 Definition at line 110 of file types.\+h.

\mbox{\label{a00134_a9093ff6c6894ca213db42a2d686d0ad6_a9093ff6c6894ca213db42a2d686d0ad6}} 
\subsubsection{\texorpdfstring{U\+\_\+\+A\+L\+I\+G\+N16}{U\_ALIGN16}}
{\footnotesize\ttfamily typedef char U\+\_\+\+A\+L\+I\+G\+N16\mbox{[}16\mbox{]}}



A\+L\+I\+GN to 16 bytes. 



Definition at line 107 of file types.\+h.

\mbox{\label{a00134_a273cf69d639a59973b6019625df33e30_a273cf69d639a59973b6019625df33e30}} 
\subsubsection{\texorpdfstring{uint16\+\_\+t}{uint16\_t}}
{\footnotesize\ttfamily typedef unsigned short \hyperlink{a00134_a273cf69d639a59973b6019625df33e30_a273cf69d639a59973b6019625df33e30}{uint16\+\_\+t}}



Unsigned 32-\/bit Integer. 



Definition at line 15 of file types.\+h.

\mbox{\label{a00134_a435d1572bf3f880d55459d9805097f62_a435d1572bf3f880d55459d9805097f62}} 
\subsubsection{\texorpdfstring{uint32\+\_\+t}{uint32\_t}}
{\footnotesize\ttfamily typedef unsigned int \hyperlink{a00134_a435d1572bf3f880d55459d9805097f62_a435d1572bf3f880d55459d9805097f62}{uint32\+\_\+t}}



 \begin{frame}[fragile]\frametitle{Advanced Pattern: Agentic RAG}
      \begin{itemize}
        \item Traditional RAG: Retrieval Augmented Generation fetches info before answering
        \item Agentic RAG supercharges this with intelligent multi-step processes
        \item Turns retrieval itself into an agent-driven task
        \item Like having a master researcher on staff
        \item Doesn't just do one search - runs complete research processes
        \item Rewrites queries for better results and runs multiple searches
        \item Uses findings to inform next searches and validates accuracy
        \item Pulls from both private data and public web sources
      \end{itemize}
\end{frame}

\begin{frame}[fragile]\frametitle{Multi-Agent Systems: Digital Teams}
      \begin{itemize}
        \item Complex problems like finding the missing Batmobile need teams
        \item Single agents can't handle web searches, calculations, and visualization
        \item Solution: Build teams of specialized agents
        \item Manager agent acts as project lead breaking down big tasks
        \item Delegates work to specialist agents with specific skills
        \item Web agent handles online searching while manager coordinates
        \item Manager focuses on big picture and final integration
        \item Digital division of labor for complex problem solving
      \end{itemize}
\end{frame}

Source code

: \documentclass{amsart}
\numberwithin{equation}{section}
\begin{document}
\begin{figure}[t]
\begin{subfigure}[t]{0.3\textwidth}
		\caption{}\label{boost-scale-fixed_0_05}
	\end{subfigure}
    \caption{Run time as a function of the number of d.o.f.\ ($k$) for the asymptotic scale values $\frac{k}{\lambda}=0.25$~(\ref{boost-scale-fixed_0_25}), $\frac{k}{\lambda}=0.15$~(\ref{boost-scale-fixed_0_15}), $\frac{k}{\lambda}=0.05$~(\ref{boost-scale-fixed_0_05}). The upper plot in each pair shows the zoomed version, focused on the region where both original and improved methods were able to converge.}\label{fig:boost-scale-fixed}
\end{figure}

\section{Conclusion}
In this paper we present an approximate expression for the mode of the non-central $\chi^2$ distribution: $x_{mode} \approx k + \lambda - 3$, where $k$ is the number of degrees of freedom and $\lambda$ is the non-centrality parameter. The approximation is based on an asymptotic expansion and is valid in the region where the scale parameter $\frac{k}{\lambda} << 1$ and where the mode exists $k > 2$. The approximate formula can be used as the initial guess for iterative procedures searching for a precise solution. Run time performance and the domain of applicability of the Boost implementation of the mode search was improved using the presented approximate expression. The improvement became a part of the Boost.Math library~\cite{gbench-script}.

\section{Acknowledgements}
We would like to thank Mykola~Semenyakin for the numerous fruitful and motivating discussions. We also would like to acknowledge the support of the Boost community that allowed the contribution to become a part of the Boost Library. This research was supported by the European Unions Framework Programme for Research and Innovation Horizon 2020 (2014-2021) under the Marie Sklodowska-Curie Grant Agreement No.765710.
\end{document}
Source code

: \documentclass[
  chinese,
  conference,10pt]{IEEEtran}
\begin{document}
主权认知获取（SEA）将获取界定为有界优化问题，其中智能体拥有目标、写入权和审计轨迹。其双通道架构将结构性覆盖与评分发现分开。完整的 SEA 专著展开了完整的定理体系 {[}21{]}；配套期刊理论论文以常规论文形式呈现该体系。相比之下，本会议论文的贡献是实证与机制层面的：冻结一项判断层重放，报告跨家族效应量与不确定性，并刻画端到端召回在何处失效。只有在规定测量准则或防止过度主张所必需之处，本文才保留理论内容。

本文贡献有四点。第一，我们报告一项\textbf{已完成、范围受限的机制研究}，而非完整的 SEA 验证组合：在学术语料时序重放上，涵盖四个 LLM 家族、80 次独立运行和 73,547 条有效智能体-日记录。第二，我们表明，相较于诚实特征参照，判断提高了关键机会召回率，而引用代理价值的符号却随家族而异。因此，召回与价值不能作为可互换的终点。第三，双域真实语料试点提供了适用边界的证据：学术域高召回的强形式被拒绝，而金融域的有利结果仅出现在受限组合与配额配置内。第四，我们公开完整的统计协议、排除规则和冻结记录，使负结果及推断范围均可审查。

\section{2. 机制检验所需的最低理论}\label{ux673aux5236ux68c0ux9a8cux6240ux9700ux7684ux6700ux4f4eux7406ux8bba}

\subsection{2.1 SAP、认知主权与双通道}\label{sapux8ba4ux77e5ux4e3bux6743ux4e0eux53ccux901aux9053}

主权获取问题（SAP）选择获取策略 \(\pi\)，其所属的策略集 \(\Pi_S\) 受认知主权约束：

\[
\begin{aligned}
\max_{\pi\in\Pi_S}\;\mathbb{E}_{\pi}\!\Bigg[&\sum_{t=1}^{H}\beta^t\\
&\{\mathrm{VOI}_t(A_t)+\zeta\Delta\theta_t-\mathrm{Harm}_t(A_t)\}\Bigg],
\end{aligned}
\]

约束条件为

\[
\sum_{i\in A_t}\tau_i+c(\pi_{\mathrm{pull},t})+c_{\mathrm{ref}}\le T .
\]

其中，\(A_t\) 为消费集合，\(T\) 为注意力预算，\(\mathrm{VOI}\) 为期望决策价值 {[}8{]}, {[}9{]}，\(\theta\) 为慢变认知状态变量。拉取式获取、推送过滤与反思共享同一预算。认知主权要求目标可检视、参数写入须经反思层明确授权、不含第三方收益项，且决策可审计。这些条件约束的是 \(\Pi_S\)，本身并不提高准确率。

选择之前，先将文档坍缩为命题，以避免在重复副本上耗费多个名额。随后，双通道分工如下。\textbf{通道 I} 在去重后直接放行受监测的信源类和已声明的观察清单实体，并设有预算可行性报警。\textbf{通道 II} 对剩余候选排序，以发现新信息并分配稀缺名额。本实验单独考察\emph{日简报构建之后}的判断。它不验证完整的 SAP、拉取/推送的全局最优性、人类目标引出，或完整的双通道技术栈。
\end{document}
· · ·
_Your instructions_. Please transcribe every entry above exactly as it appears.

_Response below_.
 Definition at line 110 of file types.\+h.

\mbox{\label{a00134_a9093ff6c6894ca213db42a2d686d0ad6_a9093ff6c6894ca213db42a2d686d0ad6}} 
\subsubsection{\texorpdfstring{U\+\_\+\+A\+L\+I\+G\+N16}{U\_ALIGN16}}
{\footnotesize\ttfamily typedef char U\+\_\+\+A\+L\+I\+G\+N16\mbox{[}16\mbox{]}}



A\+L\+I\+GN to 16 bytes. 



Definition at line 107 of file types.\+h.

\mbox{\label{a00134_a273cf69d639a59973b6019625df33e30_a273cf69d639a59973b6019625df33e30}} 
\subsubsection{\texorpdfstring{uint16\+\_\+t}{uint16\_t}}
{\footnotesize\ttfamily typedef unsigned short \hyperlink{a00134_a273cf69d639a59973b6019625df33e30_a273cf69d639a59973b6019625df33e30}{uint16\+\_\+t}}



Unsigned 32-\/bit Integer. 



Definition at line 15 of file types.\+h.

\mbox{\label{a00134_a435d1572bf3f880d55459d9805097f62_a435d1572bf3f880d55459d9805097f62}} 
\subsubsection{\texorpdfstring{uint32\+\_\+t}{uint32\_t}}
{\footnotesize\ttfamily typedef unsigned int \hyperlink{a00134_a435d1572bf3f880d55459d9805097f62_a435d1572bf3f880d55459d9805097f62}{uint32\+\_\+t}}



 \begin{frame}[fragile]\frametitle{Advanced Pattern: Agentic RAG}
      \begin{itemize}
        \item Traditional RAG: Retrieval Augmented Generation fetches info before answering
        \item Agentic RAG supercharges this with intelligent multi-step processes
        \item Turns retrieval itself into an agent-driven task
        \item Like having a master researcher on staff
        \item Doesn't just do one search - runs complete research processes
        \item Rewrites queries for better results and runs multiple searches
        \item Uses findings to inform next searches and validates accuracy
        \item Pulls from both private data and public web sources
      \end{itemize}
\end{frame}

\begin{frame}[fragile]\frametitle{Multi-Agent Systems: Digital Teams}
      \begin{itemize}
        \item Complex problems like finding the missing Batmobile need teams
        \item Single agents can't handle web searches, calculations, and visualization
        \item Solution: Build teams of specialized agents
        \item Manager agent acts as project lead breaking down big tasks
        \item Delegates work to specialist agents with specific skills
        \item Web agent handles online searching while manager coordinates
        \item Manager focuses on big picture and final integration
        \item Digital division of labor for complex problem solving
      \end{itemize}
\end{frame}

Source code

: \documentclass{amsart}
\numberwithin{equation}{section}
\begin{document}
\begin{figure}[t]
\begin{subfigure}[t]{0.3\textwidth}
		\caption{}\label{boost-scale-fixed_0_05}
	\end{subfigure}
    \caption{Run time as a function of the number of d.o.f.\ ($k$) for the asymptotic scale values $\frac{k}{\lambda}=0.25$~(\ref{boost-scale-fixed_0_25}), $\frac{k}{\lambda}=0.15$~(\ref{boost-scale-fixed_0_15}), $\frac{k}{\lambda}=0.05$~(\ref{boost-scale-fixed_0_05}). The upper plot in each pair shows the zoomed version, focused on the region where both original and improved methods were able to converge.}\label{fig:boost-scale-fixed}
\end{figure}

\section{Conclusion}
In this paper we present an approximate expression for the mode of the non-central $\chi^2$ distribution: $x_{mode} \approx k + \lambda - 3$, where $k$ is the number of degrees of freedom and $\lambda$ is the non-centrality parameter. The approximation is based on an asymptotic expansion and is valid in the region where the scale parameter $\frac{k}{\lambda} << 1$ and where the mode exists $k > 2$. The approximate formula can be used as the initial guess for iterative procedures searching for a precise solution. Run time performance and the domain of applicability of the Boost implementation of the mode search was improved using the presented approximate expression. The improvement became a part of the Boost.Math library~\cite{gbench-script}.

\section{Acknowledgements}
We would like to thank Mykola~Semenyakin for the numerous fruitful and motivating discussions. We also would like to acknowledge the support of the Boost community that allowed the contribution to become a part of the Boost Library. This research was supported by the European Unions Framework Programme for Research and Innovation Horizon 2020 (2014-2021) under the Marie Sklodowska-Curie Grant Agreement No.765710.
\end{document}
Source code

: \documentclass[
  chinese,
  conference,10pt]{IEEEtran}
\begin{document}
主权认知获取（SEA）将获取界定为有界优化问题，其中智能体拥有目标、写入权和审计轨迹。其双通道架构将结构性覆盖与评分发现分开。完整的 SEA 专著展开了完整的定理体系 {[}21{]}；配套期刊理论论文以常规论文形式呈现该体系。相比之下，本会议论文的贡献是实证与机制层面的：冻结一项判断层重放，报告跨家族效应量与不确定性，并刻画端到端召回在何处失效。只有在规定测量准则或防止过度主张所必需之处，本文才保留理论内容。

本文贡献有四点。第一，我们报告一项\textbf{已完成、范围受限的机制研究}，而非完整的 SEA 验证组合：在学术语料时序重放上，涵盖四个 LLM 家族、80 次独立运行和 73,547 条有效智能体-日记录。第二，我们表明，相较于诚实特征参照，判断提高了关键机会召回率，而引用代理价值的符号却随家族而异。因此，召回与价值不能作为可互换的终点。第三，双域真实语料试点提供了适用边界的证据：学术域高召回的强形式被拒绝，而金融域的有利结果仅出现在受限组合与配额配置内。第四，我们公开完整的统计协议、排除规则和冻结记录，使负结果及推断范围均可审查。

\section{2. 机制检验所需的最低理论}\label{ux673aux5236ux68c0ux9a8cux6240ux9700ux7684ux6700ux4f4eux7406ux8bba}

\subsection{2.1 SAP、认知主权与双通道}\label{sapux8ba4ux77e5ux4e3bux6743ux4e0eux53ccux901aux9053}

主权获取问题（SAP）选择获取策略 \(\pi\)，其所属的策略集 \(\Pi_S\) 受认知主权约束：

\[
\begin{aligned}
\max_{\pi\in\Pi_S}\;\mathbb{E}_{\pi}\!\Bigg[&\sum_{t=1}^{H}\beta^t\\
&\{\mathrm{VOI}_t(A_t)+\zeta\Delta\theta_t-\mathrm{Harm}_t(A_t)\}\Bigg],
\end{aligned}
\]

约束条件为

\[
\sum_{i\in A_t}\tau_i+c(\pi_{\mathrm{pull},t})+c_{\mathrm{ref}}\le T .
\]

其中，\(A_t\) 为消费集合，\(T\) 为注意力预算，\(\mathrm{VOI}\) 为期望决策价值 {[}8{]}, {[}9{]}，\(\theta\) 为慢变认知状态变量。拉取式获取、推送过滤与反思共享同一预算。认知主权要求目标可检视、参数写入须经反思层明确授权、不含第三方收益项，且决策可审计。这些条件约束的是 \(\Pi_S\)，本身并不提高准确率。

选择之前，先将文档坍缩为命题，以避免在重复副本上耗费多个名额。随后，双通道分工如下。\textbf{通道 I} 在去重后直接放行受监测的信源类和已声明的观察清单实体，并设有预算可行性报警。\textbf{通道 II} 对剩余候选排序，以发现新信息并分配稀缺名额。本实验单独考察\emph{日简报构建之后}的判断。它不验证完整的 SAP、拉取/推送的全局最优性、人类目标引出，或完整的双通道技术栈。
\end{document}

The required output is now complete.